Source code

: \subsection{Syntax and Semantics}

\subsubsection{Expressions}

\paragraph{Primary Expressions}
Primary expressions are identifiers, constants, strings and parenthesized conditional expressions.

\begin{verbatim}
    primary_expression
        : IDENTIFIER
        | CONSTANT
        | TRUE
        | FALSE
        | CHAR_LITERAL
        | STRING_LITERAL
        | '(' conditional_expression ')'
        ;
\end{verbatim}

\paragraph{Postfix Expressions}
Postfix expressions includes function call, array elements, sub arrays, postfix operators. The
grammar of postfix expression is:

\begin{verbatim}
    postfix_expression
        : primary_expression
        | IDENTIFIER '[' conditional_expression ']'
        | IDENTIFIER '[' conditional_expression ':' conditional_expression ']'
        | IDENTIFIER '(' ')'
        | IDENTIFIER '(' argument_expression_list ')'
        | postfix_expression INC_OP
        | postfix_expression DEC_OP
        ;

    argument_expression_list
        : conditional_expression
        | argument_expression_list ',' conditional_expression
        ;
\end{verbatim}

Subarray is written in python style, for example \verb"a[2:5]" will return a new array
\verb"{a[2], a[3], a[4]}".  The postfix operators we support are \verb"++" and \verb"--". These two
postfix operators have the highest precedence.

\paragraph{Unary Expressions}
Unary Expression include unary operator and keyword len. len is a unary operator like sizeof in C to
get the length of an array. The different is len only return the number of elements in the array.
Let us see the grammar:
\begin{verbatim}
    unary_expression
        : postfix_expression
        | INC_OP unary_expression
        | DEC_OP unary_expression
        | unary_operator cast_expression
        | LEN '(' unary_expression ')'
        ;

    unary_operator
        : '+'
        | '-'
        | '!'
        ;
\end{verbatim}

■ DIRECTIONS FOR THIS TASK: Copy the material above, keeping every line exactly as it stands.

■ OUTPUT:
Source code

: \subsection{Syntax and Semantics}

\subsubsection{Expressions}

\paragraph{Primary Expressions}
Primary expressions are identifiers, constants, strings and parenthesized conditional expressions.

\begin{verbatim}
    primary_expression
        : IDENTIFIER
        | CONSTANT
        | TRUE
        | FALSE
        | CHAR_LITERAL
        | STRING_LITERAL
        | '(' conditional_expression ')'
        ;
\end{verbatim}

\paragraph{Postfix Expressions}
Postfix expressions includes function call, array elements, sub arrays, postfix operators. The
grammar of postfix expression is:

\begin{verbatim}
    postfix_expression
        : primary_expression
        | IDENTIFIER '[' conditional_expression ']'
        | IDENTIFIER '[' conditional_expression ':' conditional_expression ']'
        | IDENTIFIER '(' ')'
        | IDENTIFIER '(' argument_expression_list ')'
        | postfix_expression INC_OP
        | postfix_expression DEC_OP
        ;

    argument_expression_list
        : conditional_expression
        | argument_expression_list ',' conditional_expression
        ;
\end{verbatim}

Subarray is written in python style, for example \verb"a[2:5]" will return a new array
\verb"{a[2], a[3], a[4]}".  The postfix operators we support are \verb"++" and \verb"--". These two
postfix operators have the highest precedence.

\paragraph{Unary Expressions}
Unary Expression include unary operator and keyword len. len is a unary operator like sizeof in C to
get the length of an array. The different is len only return the number of elements in the array.
Let us see the grammar:
\begin{verbatim}
    unary_expression
        : postfix_expression
        | INC_OP unary_expression
        | DEC_OP unary_expression
        | unary_operator cast_expression
        | LEN '(' unary_expression ')'
        ;

    unary_operator
        : '+'
        | '-'
        | '!'
        ;
\end{verbatim}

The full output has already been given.